## Data supplied
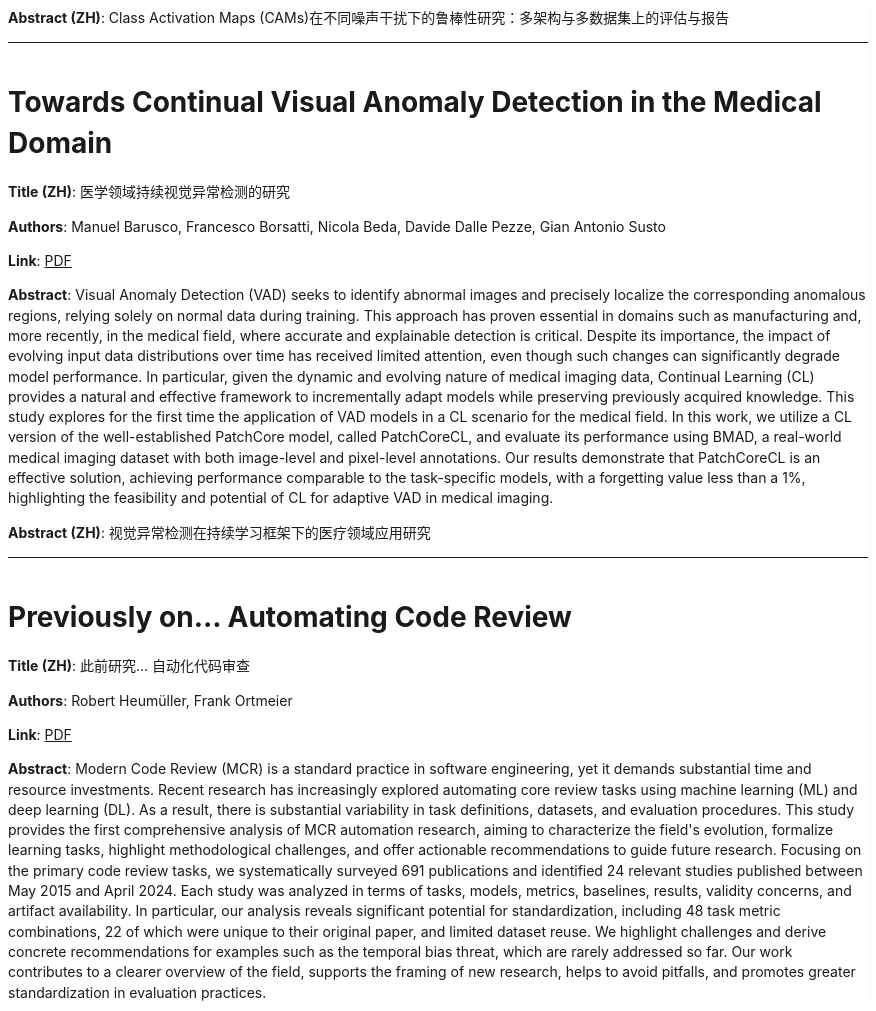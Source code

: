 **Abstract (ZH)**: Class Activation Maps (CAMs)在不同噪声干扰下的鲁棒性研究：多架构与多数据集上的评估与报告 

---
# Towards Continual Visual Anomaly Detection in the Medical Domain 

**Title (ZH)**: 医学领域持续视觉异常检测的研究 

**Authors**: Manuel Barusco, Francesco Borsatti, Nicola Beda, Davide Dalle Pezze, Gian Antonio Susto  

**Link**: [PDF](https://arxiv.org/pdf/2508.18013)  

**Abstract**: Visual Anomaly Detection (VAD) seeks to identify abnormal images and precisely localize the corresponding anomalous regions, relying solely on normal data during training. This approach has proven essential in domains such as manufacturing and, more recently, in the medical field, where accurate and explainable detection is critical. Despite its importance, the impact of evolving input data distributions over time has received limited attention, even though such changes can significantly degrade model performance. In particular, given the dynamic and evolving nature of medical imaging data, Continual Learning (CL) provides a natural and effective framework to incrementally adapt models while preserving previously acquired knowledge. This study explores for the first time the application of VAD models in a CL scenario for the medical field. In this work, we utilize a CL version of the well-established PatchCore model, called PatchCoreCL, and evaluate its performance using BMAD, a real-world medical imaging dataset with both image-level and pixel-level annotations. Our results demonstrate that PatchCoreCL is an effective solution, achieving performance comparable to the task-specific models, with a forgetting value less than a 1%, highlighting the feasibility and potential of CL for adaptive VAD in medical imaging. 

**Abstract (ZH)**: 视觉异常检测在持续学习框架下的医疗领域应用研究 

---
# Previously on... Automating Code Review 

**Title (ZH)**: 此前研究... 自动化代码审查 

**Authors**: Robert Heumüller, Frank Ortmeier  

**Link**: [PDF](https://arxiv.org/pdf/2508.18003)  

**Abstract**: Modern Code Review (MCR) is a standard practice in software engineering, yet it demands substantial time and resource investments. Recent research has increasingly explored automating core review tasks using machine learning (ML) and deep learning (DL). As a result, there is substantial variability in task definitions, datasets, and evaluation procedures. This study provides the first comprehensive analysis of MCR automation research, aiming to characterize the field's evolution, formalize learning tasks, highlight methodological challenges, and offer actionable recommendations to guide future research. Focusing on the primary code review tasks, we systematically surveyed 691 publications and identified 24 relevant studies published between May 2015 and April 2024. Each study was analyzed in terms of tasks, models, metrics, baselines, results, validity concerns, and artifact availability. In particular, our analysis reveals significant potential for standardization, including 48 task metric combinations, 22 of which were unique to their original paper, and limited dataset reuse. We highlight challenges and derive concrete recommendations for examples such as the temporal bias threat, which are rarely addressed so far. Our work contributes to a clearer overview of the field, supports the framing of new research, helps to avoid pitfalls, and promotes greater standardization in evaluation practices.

==

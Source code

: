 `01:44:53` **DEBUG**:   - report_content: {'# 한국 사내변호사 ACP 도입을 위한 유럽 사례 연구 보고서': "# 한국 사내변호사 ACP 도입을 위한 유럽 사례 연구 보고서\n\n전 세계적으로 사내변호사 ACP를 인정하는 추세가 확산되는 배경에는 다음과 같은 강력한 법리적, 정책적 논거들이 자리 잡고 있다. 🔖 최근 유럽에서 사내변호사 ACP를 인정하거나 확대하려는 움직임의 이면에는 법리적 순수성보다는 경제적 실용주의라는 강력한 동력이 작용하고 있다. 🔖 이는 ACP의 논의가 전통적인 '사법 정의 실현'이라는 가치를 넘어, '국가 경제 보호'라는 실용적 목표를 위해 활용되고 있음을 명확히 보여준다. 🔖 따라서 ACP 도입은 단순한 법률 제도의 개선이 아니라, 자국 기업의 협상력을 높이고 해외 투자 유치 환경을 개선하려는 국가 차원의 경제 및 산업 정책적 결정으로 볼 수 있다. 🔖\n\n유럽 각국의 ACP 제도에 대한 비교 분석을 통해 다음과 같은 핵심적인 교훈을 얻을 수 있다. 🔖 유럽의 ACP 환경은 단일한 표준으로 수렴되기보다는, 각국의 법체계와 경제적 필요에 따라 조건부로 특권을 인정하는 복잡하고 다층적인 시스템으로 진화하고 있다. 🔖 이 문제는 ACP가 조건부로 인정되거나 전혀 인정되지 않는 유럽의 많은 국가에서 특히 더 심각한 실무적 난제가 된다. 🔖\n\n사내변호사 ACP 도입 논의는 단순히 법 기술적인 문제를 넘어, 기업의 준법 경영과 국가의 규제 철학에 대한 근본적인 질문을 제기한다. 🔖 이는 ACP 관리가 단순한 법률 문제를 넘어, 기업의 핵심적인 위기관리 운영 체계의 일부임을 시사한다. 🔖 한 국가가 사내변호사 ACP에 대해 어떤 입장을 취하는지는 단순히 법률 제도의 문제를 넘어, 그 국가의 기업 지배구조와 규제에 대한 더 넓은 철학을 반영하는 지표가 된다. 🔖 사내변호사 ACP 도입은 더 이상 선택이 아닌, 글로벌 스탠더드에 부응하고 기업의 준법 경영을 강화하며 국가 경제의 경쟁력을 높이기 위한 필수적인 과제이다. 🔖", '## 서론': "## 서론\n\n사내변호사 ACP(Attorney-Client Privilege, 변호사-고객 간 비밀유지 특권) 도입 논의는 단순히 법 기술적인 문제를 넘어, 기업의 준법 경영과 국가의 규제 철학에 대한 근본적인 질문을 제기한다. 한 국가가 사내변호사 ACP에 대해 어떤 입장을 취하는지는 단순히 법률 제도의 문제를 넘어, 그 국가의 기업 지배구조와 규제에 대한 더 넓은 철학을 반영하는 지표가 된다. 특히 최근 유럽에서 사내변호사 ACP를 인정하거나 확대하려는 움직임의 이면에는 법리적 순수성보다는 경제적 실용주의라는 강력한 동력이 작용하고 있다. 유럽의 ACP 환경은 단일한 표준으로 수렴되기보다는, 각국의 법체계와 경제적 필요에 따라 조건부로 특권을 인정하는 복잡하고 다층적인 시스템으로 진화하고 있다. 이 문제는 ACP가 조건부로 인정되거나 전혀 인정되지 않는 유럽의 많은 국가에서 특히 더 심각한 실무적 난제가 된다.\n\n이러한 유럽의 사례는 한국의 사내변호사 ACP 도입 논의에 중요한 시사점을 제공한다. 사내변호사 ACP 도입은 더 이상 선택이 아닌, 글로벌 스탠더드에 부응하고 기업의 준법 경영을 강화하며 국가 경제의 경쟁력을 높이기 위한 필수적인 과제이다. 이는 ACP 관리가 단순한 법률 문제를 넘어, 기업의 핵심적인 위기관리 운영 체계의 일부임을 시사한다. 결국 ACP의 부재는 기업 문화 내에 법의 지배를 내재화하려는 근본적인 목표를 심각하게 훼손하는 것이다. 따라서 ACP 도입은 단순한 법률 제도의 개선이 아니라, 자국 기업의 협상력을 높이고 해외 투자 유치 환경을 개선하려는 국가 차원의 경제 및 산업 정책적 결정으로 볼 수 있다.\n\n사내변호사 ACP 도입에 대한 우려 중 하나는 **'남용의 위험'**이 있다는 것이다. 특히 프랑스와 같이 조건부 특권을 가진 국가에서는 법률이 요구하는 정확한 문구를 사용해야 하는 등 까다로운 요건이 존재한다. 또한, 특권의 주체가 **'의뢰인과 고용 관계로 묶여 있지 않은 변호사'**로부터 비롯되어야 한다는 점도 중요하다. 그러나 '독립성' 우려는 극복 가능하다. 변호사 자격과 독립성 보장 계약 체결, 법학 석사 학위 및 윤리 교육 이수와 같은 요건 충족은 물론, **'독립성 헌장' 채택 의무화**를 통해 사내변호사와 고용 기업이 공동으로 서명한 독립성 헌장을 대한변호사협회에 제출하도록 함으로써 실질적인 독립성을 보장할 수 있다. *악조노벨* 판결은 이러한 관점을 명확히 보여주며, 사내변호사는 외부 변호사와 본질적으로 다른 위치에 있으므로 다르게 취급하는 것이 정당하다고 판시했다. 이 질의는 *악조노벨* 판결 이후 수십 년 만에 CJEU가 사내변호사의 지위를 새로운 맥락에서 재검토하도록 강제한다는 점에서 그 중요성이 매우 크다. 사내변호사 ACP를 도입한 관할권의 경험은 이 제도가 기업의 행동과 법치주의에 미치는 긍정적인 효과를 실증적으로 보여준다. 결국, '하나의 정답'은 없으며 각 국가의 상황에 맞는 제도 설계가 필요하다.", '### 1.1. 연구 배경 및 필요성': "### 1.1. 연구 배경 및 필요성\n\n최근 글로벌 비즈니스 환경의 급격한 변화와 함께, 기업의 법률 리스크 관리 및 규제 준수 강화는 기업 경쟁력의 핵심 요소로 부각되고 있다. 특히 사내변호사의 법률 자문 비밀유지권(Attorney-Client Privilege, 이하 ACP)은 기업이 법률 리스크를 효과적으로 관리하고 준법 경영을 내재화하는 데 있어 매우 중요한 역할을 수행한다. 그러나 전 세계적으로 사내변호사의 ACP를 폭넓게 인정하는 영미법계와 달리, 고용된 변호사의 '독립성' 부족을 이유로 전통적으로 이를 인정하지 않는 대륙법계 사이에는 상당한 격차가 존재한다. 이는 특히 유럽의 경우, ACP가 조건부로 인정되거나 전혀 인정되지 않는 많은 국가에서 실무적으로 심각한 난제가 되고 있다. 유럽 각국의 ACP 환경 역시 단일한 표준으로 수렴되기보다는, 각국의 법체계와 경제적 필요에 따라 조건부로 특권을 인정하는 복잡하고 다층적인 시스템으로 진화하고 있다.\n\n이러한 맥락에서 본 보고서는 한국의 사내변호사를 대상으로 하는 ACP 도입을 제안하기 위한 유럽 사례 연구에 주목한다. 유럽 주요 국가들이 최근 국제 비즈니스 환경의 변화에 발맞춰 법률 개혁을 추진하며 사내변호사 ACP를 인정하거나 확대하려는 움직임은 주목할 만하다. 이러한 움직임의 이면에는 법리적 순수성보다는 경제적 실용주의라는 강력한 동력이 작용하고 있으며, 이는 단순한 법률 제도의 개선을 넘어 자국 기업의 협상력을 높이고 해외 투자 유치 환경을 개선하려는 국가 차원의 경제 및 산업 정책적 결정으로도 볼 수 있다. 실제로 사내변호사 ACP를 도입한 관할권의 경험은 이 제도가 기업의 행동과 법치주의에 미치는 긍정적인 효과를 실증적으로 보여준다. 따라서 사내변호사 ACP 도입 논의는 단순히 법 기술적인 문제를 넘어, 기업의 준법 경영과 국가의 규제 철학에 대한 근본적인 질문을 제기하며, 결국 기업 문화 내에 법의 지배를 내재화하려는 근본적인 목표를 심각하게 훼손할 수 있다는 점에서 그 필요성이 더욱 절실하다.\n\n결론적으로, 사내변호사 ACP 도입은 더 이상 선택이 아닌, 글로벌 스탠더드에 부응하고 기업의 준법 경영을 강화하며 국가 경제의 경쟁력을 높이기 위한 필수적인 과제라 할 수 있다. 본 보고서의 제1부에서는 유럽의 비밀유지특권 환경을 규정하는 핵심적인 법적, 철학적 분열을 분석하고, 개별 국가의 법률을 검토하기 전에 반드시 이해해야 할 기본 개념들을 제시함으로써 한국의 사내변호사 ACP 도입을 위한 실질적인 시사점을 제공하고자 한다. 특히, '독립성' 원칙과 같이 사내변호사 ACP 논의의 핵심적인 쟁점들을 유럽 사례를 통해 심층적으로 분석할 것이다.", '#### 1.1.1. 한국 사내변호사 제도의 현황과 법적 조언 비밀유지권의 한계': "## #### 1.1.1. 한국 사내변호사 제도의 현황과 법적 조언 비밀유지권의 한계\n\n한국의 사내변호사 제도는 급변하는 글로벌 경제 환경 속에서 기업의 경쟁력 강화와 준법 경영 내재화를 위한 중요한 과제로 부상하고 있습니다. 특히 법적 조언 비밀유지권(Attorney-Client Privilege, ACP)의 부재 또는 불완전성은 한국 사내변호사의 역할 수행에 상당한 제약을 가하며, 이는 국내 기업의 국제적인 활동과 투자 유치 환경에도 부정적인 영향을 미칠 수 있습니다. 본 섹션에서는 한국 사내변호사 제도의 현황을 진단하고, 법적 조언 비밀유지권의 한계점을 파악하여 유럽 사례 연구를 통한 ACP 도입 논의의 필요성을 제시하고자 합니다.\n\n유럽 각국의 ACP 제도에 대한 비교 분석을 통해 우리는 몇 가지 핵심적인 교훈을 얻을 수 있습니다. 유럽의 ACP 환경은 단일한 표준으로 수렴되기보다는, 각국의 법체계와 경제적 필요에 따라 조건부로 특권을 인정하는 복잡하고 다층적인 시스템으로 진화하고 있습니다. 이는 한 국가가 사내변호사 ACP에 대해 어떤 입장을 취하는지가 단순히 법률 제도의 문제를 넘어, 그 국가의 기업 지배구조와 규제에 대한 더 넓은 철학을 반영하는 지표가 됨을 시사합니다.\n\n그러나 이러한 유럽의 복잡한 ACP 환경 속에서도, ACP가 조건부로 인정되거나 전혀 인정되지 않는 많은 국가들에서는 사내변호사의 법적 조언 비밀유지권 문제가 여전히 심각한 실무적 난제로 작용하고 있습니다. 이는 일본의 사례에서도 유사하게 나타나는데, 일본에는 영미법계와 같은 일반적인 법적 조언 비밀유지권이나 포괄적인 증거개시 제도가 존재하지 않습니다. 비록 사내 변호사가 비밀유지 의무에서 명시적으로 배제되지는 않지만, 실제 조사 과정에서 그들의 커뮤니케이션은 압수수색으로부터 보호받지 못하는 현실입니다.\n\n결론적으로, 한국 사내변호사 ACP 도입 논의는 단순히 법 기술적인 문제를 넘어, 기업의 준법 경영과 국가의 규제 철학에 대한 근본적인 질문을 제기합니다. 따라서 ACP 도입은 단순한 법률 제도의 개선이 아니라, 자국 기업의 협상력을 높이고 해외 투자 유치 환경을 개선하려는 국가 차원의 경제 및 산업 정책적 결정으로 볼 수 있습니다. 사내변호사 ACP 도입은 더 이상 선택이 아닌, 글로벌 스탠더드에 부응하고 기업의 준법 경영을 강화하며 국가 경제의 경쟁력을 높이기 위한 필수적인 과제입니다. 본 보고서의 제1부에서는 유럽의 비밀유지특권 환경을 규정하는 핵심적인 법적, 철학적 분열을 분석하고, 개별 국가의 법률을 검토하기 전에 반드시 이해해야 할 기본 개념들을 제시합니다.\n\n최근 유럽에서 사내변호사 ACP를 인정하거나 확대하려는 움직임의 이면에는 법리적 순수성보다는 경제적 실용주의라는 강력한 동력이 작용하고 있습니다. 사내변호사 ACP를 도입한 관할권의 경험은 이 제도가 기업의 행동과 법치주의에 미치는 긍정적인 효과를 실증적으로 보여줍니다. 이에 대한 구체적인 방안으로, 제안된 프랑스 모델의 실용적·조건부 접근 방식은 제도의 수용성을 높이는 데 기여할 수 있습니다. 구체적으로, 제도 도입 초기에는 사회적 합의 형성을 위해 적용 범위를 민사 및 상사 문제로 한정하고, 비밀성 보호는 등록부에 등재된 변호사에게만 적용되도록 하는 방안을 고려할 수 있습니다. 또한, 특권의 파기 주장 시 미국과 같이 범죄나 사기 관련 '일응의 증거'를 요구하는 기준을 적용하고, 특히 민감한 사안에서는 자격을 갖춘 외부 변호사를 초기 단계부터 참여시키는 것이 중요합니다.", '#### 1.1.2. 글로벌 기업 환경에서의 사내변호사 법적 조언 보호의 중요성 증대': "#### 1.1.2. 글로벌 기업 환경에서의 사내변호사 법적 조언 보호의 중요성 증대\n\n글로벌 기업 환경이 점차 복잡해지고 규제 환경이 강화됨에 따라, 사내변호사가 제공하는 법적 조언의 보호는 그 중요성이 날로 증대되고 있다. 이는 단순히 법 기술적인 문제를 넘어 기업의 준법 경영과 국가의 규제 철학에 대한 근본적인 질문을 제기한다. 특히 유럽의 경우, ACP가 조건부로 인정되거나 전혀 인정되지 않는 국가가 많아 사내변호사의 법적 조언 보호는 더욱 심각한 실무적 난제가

## What needs to be done
As the answer, set down only the lines from the data above between the one holding "(ZH)**: 此前研究... 自动化代码审查" and the one holding "in evaluation practices.", inclusive, exactly as they read.

## Exercise answer
**Title (ZH)**: 此前研究... 自动化代码审查 

**Authors**: Robert Heumüller, Frank Ortmeier  

**Link**: [PDF](https://arxiv.org/pdf/2508.18003)  

**Abstract**: Modern Code Review (MCR) is a standard practice in software engineering, yet it demands substantial time and resource investments. Recent research has increasingly explored automating core review tasks using machine learning (ML) and deep learning (DL). As a result, there is substantial variability in task definitions, datasets, and evaluation procedures. This study provides the first comprehensive analysis of MCR automation research, aiming to characterize the field's evolution, formalize learning tasks, highlight methodological challenges, and offer actionable recommendations to guide future research. Focusing on the primary code review tasks, we systematically surveyed 691 publications and identified 24 relevant studies published between May 2015 and April 2024. Each study was analyzed in terms of tasks, models, metrics, baselines, results, validity concerns, and artifact availability. In particular, our analysis reveals significant potential for standardization, including 48 task metric combinations, 22 of which were unique to their original paper, and limited dataset reuse. We highlight challenges and derive concrete recommendations for examples such as the temporal bias threat, which are rarely addressed so far. Our work contributes to a clearer overview of the field, supports the framing of new research, helps to avoid pitfalls, and promotes greater standardization in evaluation practices.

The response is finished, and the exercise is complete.